By IANS,
New Delhi : The central government Tuesday said it would appeal in the Supreme Court against the Andhra Pradesh High Court order rejecting the state government’s proposal to create 4.5 percent sub-quota for notified minorities.
“We will file a special leave petition against the high court order in the Supreme Court,” Minority Affairs Minister Salman Khurshid told reporters here.
But Khurshid said it was not a “political setback”.
“We are in the process of discovering affirmative action and have relied upon previous apex court orders on the issue,” he said.
Khurshid said the Andhra Pradesh government tried to give sub-quota for the notified minorities twice earlier but the proposals were rejected by the high court. The matter, he said, was now pending before a constitutional bench of the apex court.

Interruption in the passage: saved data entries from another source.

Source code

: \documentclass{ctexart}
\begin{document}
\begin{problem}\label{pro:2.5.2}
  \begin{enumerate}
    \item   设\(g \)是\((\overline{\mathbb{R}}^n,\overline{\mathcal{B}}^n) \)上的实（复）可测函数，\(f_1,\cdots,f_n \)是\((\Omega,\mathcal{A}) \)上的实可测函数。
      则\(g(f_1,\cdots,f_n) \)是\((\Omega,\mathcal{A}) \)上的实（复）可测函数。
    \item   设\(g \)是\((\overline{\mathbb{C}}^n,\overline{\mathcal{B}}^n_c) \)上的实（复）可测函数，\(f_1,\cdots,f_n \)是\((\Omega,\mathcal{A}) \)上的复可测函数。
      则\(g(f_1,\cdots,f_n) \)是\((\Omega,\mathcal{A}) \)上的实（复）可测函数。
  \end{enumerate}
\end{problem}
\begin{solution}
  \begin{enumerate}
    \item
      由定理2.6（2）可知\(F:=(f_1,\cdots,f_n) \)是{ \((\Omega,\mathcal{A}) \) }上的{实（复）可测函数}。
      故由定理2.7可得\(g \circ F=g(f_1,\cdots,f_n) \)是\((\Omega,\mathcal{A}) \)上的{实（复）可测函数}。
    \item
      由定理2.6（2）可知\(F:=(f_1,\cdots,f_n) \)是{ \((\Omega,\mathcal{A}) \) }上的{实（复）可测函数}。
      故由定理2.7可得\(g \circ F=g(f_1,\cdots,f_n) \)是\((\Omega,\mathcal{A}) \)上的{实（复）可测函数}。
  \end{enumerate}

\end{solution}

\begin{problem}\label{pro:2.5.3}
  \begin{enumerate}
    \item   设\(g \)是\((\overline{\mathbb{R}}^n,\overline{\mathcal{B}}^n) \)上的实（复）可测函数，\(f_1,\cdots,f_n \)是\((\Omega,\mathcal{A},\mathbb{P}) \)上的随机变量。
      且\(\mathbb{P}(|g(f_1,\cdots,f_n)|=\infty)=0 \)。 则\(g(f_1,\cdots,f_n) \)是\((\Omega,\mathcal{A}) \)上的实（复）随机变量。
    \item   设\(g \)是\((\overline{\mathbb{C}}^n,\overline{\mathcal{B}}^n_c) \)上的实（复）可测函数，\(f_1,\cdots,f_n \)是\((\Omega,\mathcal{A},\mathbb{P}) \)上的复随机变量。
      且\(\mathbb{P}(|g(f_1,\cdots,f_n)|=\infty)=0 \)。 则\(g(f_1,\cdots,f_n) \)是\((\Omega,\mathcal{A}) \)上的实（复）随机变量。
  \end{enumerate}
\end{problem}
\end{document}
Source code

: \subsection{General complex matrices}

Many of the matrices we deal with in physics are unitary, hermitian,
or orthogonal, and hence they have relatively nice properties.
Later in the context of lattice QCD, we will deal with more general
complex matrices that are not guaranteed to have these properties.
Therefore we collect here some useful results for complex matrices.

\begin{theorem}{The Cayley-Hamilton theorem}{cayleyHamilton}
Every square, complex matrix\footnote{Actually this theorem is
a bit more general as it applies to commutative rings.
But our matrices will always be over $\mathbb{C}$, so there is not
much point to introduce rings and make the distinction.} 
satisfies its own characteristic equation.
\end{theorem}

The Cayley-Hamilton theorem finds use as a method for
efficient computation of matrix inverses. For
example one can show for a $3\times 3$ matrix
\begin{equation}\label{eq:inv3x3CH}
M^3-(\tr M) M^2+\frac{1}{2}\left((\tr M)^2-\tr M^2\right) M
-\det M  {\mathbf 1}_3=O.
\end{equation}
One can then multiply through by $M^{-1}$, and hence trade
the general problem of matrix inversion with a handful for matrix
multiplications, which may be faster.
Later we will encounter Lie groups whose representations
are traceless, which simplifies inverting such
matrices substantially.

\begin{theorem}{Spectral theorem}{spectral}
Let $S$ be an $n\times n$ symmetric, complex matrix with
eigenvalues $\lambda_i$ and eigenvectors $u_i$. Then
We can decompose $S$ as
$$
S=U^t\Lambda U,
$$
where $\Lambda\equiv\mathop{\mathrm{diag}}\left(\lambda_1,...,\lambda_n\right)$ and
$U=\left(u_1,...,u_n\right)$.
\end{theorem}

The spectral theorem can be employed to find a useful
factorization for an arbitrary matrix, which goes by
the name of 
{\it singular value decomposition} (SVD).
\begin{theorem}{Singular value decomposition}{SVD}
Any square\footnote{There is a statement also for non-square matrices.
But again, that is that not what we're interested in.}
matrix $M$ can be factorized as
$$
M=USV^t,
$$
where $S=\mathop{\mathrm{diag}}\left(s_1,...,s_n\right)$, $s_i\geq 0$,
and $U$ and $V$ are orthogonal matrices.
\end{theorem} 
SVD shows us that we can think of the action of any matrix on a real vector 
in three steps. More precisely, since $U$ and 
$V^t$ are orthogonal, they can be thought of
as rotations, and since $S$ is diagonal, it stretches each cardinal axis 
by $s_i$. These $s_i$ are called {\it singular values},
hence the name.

He said the high court objected to the sub-quota on the ground that it was based on religion and the government cannot give reservation to backward classes without prior approval of the Commission for Other Backward Classes (COBC).
This, he said, was being contested by the government as the OBC panel can only decide on inclusion or exclusion of a community and cannot take a call on the percentage of sub-quota.
The minister also said the reservation was not on the basis of religion, and that the government had decided on 4.5 percent sub-quota out of the 27 percent reservation for the OBCs based on the proportional share of the communities in the population of the state.
He said the sub-quota was based on the list of backward classes as recognised by the Mandal Commission.
The Andhra Pradesh High Court Monday quashed the 4.5 percent sub-quota for the minorities carved out of the 27 percent reservation for Other Backward Classes (OBC) in jobs.
A division bench of Chief Justice Madan B. Lokur and Justice P.V. Sanjay Kumar set aside the office memorandum (OM) issued last December by the United Progressive Alliance (UPA) government to provide the sub-quota to minorities.